▸ **What to do**
Run through the data and copy out every line that mentions the word "GetTransactionStatusOk".

Stored data entries
==*==
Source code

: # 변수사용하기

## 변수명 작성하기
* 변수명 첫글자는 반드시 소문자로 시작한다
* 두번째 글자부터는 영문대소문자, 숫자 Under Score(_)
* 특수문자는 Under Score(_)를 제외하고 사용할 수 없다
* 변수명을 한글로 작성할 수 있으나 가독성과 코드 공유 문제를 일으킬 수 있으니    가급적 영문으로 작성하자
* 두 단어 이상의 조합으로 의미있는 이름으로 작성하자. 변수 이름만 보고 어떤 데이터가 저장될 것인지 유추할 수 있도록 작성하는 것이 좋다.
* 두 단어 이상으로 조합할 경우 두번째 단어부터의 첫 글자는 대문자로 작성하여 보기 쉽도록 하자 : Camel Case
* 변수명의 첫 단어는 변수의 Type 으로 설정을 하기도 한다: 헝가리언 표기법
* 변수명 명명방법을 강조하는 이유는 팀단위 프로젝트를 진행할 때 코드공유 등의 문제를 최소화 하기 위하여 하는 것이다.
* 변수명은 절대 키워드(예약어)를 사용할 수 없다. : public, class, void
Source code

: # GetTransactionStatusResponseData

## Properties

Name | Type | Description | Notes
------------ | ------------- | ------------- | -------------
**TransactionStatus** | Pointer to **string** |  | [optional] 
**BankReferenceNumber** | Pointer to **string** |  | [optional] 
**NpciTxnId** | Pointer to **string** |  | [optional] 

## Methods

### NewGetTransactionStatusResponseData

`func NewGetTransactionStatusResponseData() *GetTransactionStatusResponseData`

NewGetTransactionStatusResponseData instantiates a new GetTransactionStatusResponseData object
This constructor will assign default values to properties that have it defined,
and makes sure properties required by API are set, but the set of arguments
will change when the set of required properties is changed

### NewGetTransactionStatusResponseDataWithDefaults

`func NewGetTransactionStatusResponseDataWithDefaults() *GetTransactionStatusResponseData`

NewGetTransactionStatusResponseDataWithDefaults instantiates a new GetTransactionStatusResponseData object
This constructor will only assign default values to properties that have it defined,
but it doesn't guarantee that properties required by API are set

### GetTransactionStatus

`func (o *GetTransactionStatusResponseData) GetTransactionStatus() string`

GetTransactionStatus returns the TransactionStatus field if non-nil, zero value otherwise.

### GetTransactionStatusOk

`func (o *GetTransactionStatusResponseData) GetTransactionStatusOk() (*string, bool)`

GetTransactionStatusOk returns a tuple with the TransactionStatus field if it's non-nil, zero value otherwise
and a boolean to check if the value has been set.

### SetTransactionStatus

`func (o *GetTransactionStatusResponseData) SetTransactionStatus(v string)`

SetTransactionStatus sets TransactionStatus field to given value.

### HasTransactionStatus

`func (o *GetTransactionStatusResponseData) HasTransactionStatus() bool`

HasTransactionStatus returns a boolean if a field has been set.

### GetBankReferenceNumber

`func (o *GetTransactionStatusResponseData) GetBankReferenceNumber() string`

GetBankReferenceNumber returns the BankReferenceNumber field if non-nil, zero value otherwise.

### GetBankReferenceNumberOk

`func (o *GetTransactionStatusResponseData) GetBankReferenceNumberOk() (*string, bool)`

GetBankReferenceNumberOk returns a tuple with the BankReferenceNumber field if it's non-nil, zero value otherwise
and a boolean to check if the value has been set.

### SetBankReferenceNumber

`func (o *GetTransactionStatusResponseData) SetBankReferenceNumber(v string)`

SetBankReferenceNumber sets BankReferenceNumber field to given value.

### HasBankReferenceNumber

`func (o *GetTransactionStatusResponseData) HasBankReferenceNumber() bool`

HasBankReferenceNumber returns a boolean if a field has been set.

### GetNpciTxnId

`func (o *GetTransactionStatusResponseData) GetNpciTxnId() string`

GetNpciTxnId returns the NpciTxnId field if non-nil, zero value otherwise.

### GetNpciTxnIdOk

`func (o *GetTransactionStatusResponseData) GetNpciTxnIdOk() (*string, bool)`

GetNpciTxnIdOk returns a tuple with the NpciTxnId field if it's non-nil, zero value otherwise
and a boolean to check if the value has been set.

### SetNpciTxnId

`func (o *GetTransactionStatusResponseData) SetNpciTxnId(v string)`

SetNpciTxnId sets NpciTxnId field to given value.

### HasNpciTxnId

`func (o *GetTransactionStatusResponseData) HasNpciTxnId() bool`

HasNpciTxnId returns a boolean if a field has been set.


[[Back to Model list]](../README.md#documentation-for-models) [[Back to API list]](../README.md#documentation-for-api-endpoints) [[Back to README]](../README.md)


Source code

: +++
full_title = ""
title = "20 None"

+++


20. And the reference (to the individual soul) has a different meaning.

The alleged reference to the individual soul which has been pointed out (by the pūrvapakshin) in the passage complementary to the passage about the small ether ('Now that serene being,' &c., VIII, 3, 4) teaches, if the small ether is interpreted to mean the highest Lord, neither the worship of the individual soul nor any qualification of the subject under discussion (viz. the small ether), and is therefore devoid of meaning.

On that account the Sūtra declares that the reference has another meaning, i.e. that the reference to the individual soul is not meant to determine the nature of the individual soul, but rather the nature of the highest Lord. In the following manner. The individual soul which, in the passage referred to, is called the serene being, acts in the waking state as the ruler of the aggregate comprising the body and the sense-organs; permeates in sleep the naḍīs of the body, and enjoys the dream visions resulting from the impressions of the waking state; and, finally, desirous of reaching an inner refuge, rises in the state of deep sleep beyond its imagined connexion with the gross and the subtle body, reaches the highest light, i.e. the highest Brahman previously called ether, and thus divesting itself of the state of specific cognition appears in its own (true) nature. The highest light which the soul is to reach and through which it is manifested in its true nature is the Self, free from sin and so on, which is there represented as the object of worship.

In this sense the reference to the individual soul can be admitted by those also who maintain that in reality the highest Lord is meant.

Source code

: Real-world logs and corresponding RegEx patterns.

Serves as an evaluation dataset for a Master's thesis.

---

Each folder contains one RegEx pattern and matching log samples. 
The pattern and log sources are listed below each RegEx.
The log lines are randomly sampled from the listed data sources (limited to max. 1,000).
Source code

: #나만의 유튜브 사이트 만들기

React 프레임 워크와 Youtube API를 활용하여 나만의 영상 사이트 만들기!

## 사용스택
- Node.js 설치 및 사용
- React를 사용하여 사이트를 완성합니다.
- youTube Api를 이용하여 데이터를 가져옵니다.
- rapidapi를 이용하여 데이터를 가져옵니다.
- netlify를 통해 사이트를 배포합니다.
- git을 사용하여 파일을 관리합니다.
==*==
▸ **Answer to this problem**
### GetTransactionStatusOk
`func (o *GetTransactionStatusResponseData) GetTransactionStatusOk() (*string, bool)`
GetTransactionStatusOk returns a tuple with the TransactionStatus field if it's non-nil, zero value otherwise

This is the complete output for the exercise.